-- Given entries follows --

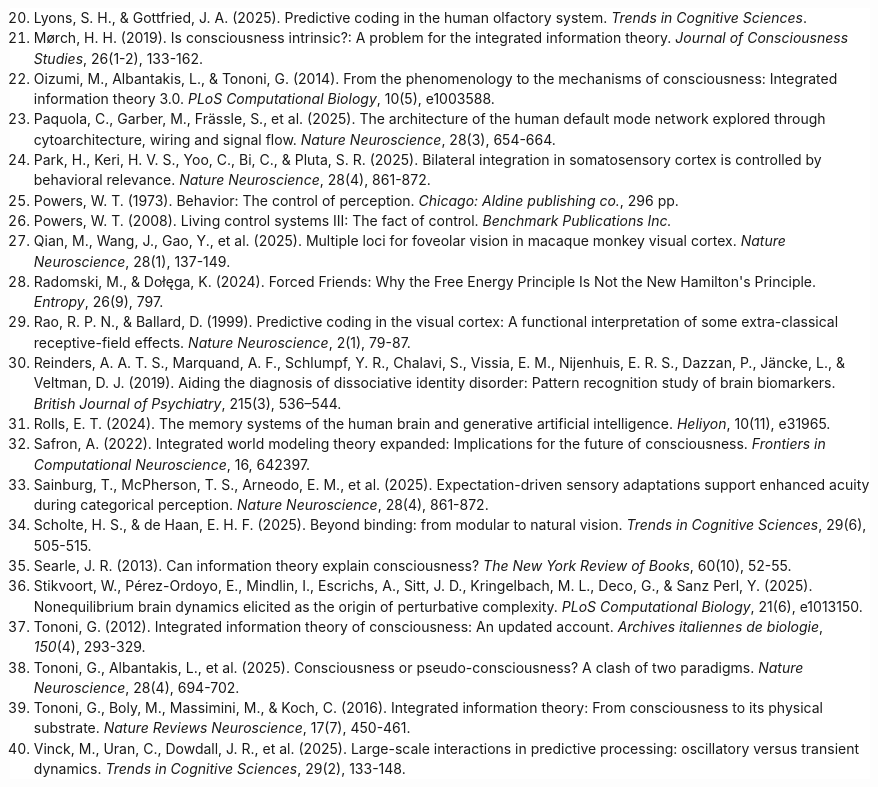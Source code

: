 20. Lyons, S. H., & Gottfried, J. A. (2025). Predictive coding in the human olfactory system. _Trends in Cognitive Sciences_.
21. Mørch, H. H. (2019). Is consciousness intrinsic?: A problem for the integrated information theory. _Journal of Consciousness Studies_, 26(1-2), 133-162.
22. Oizumi, M., Albantakis, L., & Tononi, G. (2014). From the phenomenology to the mechanisms of consciousness: Integrated information theory 3.0. _PLoS Computational Biology_, 10(5), e1003588.
23. Paquola, C., Garber, M., Frässle, S., et al. (2025). The architecture of the human default mode network explored through cytoarchitecture, wiring and signal flow. _Nature Neuroscience_, 28(3), 654-664.
24. Park, H., Keri, H. V. S., Yoo, C., Bi, C., & Pluta, S. R. (2025). Bilateral integration in somatosensory cortex is controlled by behavioral relevance. _Nature Neuroscience_, 28(4), 861-872.
25. Powers, W. T. (1973). Behavior: The control of perception. _Chicago: Aldine publishing co._, 296 pp.
26. Powers, W. T. (2008). Living control systems III: The fact of control. _Benchmark Publications Inc._
27. Qian, M., Wang, J., Gao, Y., et al. (2025). Multiple loci for foveolar vision in macaque monkey visual cortex. _Nature Neuroscience_, 28(1), 137-149.
28. Radomski, M., & Dołęga, K. (2024). Forced Friends: Why the Free Energy Principle Is Not the New Hamilton's Principle. _Entropy_, 26(9), 797.
29. Rao, R. P. N., & Ballard, D. (1999). Predictive coding in the visual cortex: A functional interpretation of some extra-classical receptive-field effects. _Nature Neuroscience_, 2(1), 79-87.
30. Reinders, A. A. T. S., Marquand, A. F., Schlumpf, Y. R., Chalavi, S., Vissia, E. M., Nijenhuis, E. R. S., Dazzan, P., Jäncke, L., & Veltman, D. J. (2019). Aiding the diagnosis of dissociative identity disorder: Pattern recognition study of brain biomarkers. _British Journal of Psychiatry_, 215(3), 536–544.
31. Rolls, E. T. (2024). The memory systems of the human brain and generative artificial intelligence. _Heliyon_, 10(11), e31965.
32. Safron, A. (2022). Integrated world modeling theory expanded: Implications for the future of consciousness. _Frontiers in Computational Neuroscience_, 16, 642397.
33. Sainburg, T., McPherson, T. S., Arneodo, E. M., et al. (2025). Expectation-driven sensory adaptations support enhanced acuity during categorical perception. _Nature Neuroscience_, 28(4), 861-872.
34. Scholte, H. S., & de Haan, E. H. F. (2025). Beyond binding: from modular to natural vision. _Trends in Cognitive Sciences_, 29(6), 505-515.
35. Searle, J. R. (2013). Can information theory explain consciousness? _The New York Review of Books_, 60(10), 52-55.
36. Stikvoort, W., Pérez-Ordoyo, E., Mindlin, I., Escrichs, A., Sitt, J. D., Kringelbach, M. L., Deco, G., & Sanz Perl, Y. (2025). Nonequilibrium brain dynamics elicited as the origin of perturbative complexity. _PLoS Computational Biology_, 21(6), e1013150.
37. Tononi, G. (2012). Integrated information theory of consciousness: An updated account. _Archives italiennes de biologie_, _150_(4), 293-329.
38. Tononi, G., Albantakis, L., et al. (2025). Consciousness or pseudo-consciousness? A clash of two paradigms. _Nature Neuroscience_, 28(4), 694-702.
39. Tononi, G., Boly, M., Massimini, M., & Koch, C. (2016). Integrated information theory: From consciousness to its physical substrate. _Nature Reviews Neuroscience_, 17(7), 450-461.
40. Vinck, M., Uran, C., Dowdall, J. R., et al. (2025). Large-scale interactions in predictive processing: oscillatory versus transient dynamics. _Trends in Cognitive Sciences_, 29(2), 133-148.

-- Given entries concluded --

Task objective:
Transcribe exactly and only the lines from the top of the records through the line containing "in Cognitive Sciences_.", inclusive, and do not copy the pictures.

Answer:
Source code

: 20. Lyons, S. H., & Gottfried, J. A. (2025). Predictive coding in the human olfactory system. _Trends in Cognitive Sciences_.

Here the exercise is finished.